Data:
· · · · · · ·

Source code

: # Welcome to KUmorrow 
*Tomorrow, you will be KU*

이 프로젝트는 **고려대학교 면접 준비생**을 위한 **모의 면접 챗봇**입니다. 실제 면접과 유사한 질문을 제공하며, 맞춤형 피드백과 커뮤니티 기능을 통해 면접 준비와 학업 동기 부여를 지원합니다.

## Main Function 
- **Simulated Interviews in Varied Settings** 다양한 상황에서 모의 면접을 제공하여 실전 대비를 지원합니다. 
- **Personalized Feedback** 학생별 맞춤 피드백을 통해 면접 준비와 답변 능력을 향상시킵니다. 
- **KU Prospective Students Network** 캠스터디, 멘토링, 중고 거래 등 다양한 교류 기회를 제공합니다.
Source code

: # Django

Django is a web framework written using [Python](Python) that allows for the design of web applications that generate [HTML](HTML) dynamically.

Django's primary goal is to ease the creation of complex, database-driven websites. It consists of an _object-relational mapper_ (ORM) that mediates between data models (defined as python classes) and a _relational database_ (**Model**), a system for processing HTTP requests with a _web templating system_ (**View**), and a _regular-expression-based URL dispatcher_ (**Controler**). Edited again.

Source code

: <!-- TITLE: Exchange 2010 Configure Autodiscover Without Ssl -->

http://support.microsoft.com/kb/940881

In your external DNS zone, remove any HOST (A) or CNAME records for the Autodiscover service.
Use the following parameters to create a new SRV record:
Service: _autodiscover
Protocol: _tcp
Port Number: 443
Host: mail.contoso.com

· · · · · · ·

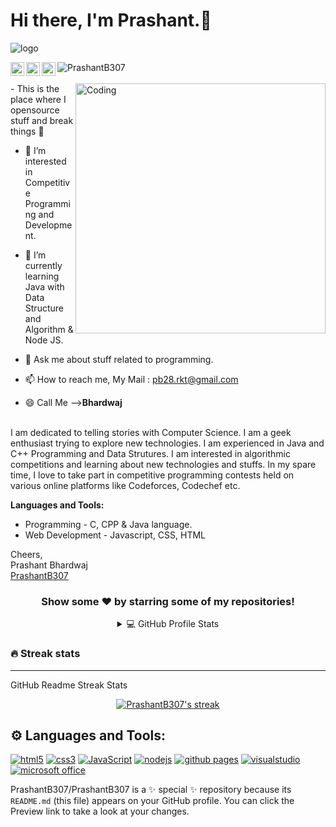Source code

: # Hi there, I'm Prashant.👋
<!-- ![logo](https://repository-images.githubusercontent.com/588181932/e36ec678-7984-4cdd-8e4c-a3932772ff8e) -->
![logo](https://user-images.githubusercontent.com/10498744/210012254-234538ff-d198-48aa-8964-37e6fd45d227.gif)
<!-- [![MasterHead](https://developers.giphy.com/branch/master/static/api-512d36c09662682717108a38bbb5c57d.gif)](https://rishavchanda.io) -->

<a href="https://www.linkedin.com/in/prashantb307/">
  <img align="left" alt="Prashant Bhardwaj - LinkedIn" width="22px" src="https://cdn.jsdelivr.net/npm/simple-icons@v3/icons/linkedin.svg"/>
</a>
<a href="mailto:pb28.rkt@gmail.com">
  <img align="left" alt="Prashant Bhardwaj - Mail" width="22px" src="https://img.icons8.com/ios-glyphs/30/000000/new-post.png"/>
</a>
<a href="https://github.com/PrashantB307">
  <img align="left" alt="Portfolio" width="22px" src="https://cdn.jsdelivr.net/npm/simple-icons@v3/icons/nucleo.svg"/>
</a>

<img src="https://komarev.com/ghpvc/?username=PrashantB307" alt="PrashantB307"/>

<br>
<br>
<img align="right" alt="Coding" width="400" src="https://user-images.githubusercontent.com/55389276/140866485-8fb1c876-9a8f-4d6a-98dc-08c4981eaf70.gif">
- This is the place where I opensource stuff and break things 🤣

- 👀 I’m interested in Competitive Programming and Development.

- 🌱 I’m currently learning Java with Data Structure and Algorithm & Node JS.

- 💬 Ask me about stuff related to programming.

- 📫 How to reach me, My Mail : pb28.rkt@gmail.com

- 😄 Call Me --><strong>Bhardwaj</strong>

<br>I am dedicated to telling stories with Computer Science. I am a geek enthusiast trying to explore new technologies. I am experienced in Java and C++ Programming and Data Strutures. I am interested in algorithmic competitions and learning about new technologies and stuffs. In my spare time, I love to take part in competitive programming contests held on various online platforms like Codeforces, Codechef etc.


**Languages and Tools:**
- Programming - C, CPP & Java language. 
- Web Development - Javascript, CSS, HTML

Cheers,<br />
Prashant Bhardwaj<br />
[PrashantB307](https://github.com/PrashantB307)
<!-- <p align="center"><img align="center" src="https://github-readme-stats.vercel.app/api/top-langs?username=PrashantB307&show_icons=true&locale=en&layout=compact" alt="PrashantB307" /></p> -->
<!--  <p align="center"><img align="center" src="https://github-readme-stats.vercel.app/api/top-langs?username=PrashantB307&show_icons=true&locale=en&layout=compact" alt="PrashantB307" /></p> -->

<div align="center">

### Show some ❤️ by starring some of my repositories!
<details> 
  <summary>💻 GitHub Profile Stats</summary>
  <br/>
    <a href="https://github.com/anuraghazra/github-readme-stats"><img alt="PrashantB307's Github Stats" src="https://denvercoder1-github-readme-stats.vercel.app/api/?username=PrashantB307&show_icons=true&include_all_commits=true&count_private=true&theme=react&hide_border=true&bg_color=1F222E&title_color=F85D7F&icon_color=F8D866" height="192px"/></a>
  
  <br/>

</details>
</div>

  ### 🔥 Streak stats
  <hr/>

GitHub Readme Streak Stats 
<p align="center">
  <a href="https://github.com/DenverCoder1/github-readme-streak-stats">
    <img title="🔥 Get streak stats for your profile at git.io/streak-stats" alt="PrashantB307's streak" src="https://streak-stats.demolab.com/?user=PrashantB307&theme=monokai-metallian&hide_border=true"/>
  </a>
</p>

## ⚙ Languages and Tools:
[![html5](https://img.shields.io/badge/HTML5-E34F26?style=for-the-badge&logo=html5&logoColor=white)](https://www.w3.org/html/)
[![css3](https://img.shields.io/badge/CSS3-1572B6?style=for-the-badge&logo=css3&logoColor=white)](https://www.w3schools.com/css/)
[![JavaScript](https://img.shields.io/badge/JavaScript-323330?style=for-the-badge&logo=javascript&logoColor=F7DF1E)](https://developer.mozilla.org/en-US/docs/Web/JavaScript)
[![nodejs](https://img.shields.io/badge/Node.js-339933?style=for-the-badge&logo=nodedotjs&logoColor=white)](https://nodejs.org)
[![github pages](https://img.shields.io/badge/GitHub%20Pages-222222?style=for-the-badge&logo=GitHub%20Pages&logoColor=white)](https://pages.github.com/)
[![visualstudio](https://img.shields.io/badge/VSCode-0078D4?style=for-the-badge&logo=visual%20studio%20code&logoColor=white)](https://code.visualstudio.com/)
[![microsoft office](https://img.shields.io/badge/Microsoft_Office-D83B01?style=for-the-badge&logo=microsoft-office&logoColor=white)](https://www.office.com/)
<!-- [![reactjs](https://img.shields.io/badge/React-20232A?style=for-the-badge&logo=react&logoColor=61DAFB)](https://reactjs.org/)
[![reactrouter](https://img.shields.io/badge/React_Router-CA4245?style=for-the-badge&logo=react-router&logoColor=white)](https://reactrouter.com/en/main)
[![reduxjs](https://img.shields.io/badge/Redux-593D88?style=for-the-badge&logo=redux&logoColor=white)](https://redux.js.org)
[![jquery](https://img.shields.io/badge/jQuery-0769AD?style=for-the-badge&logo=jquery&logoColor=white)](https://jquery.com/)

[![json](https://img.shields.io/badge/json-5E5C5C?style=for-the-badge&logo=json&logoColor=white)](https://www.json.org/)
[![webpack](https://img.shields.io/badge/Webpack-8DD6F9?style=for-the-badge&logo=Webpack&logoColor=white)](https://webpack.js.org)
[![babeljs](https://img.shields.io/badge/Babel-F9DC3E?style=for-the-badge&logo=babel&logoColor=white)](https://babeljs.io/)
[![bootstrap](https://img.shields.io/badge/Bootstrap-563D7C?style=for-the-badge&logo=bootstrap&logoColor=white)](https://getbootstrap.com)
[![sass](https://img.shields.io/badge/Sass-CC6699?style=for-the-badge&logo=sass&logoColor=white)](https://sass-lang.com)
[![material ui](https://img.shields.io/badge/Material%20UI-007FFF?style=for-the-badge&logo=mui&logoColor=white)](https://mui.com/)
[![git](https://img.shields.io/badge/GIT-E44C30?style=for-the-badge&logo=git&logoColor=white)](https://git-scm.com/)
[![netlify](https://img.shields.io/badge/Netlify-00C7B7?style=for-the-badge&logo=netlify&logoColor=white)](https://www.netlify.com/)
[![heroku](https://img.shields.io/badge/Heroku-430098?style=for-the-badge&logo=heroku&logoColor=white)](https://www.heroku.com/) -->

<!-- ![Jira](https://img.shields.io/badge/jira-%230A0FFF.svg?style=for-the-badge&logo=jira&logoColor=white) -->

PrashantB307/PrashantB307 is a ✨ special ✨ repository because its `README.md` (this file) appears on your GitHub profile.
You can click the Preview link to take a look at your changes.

· · · · · · ·

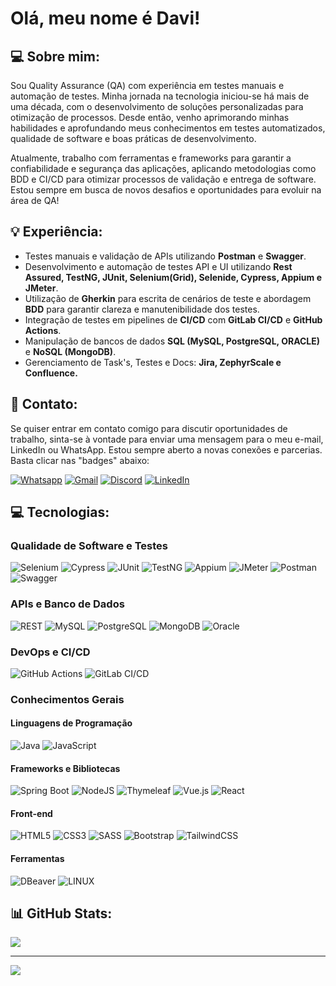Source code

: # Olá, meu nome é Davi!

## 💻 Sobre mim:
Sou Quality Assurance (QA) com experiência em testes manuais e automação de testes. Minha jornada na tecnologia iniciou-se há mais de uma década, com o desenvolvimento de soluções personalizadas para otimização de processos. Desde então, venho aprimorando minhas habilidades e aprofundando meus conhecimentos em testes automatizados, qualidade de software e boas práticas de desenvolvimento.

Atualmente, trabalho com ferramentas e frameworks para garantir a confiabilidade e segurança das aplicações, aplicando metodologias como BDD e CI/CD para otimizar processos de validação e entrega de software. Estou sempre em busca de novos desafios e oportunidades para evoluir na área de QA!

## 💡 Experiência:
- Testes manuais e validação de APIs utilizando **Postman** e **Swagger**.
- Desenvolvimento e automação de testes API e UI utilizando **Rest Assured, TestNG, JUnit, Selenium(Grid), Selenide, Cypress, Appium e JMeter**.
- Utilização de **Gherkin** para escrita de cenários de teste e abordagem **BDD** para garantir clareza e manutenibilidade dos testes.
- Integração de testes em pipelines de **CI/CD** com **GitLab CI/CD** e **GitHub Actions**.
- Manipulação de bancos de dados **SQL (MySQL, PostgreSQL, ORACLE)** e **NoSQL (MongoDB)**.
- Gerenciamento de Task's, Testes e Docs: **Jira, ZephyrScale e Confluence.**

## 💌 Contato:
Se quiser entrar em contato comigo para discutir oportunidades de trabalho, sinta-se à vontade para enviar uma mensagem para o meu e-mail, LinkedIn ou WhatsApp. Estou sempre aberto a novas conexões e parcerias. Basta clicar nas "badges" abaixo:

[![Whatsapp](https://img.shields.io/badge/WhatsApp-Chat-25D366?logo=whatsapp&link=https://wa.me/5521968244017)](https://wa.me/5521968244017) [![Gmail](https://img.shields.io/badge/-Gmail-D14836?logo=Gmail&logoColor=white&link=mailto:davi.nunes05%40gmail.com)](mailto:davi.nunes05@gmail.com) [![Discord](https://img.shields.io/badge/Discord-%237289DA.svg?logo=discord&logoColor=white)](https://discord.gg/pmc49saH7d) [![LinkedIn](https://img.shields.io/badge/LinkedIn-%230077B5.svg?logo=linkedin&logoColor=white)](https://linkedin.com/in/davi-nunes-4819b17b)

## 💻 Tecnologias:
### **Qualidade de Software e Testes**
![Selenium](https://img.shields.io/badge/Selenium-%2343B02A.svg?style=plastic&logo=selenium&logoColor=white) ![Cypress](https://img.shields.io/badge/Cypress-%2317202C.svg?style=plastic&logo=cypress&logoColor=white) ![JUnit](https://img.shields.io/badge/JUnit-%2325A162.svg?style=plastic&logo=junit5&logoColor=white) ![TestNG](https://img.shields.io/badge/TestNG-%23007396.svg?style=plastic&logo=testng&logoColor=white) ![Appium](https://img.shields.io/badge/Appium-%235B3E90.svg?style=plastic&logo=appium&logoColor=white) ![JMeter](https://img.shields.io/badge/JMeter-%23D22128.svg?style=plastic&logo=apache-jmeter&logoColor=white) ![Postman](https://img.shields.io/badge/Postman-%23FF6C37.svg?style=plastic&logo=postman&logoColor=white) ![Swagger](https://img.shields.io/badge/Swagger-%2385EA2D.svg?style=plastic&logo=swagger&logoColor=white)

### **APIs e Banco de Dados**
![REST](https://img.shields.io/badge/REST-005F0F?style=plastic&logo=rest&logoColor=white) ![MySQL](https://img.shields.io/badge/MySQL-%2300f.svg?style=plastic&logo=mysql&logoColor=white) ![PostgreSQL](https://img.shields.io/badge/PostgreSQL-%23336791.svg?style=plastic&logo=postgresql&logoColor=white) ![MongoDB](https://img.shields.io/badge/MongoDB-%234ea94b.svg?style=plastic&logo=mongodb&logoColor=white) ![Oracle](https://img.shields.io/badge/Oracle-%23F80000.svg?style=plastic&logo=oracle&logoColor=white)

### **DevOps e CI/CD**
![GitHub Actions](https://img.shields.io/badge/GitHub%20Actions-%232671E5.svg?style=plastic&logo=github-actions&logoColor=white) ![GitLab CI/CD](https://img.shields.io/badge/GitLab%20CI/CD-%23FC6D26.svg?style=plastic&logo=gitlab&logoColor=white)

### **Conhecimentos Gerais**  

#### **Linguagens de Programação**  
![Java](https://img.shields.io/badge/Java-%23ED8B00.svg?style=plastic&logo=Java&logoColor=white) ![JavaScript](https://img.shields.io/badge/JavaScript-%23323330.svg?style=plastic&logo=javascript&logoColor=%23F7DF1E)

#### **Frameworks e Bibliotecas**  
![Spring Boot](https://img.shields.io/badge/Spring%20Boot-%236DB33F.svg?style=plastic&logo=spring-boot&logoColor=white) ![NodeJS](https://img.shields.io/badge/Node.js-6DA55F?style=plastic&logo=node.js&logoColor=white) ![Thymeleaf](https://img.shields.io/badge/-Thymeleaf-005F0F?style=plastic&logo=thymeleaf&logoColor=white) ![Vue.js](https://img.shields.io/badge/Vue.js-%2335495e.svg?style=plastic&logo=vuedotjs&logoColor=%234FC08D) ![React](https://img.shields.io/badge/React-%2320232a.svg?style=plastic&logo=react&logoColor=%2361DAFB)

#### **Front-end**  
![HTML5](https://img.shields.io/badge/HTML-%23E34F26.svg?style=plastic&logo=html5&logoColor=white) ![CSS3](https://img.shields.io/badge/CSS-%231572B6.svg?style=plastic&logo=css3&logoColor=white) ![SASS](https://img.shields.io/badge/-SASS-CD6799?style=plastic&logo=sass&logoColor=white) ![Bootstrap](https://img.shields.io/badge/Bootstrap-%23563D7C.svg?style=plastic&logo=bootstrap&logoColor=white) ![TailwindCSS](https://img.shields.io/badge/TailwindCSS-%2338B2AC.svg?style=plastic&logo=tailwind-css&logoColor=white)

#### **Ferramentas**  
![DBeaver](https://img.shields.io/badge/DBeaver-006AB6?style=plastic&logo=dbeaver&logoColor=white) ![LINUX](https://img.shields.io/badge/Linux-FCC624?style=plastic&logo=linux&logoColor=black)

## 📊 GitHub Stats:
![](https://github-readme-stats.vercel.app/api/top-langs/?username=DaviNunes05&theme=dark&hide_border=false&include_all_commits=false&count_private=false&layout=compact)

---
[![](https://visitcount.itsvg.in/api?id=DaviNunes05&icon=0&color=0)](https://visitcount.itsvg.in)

· · · · · · ·

Description of the task: Search the data above for the string "GitLab". Report every line where it is found.

Result of this task:
- Integração de testes em pipelines de **CI/CD** com **GitLab CI/CD** e **GitHub Actions**.
![GitHub Actions](https://img.shields.io/badge/GitHub%20Actions-%232671E5.svg?style=plastic&logo=github-actions&logoColor=white) ![GitLab CI/CD](https://img.shields.io/badge/GitLab%20CI/CD-%23FC6D26.svg?style=plastic&logo=gitlab&logoColor=white)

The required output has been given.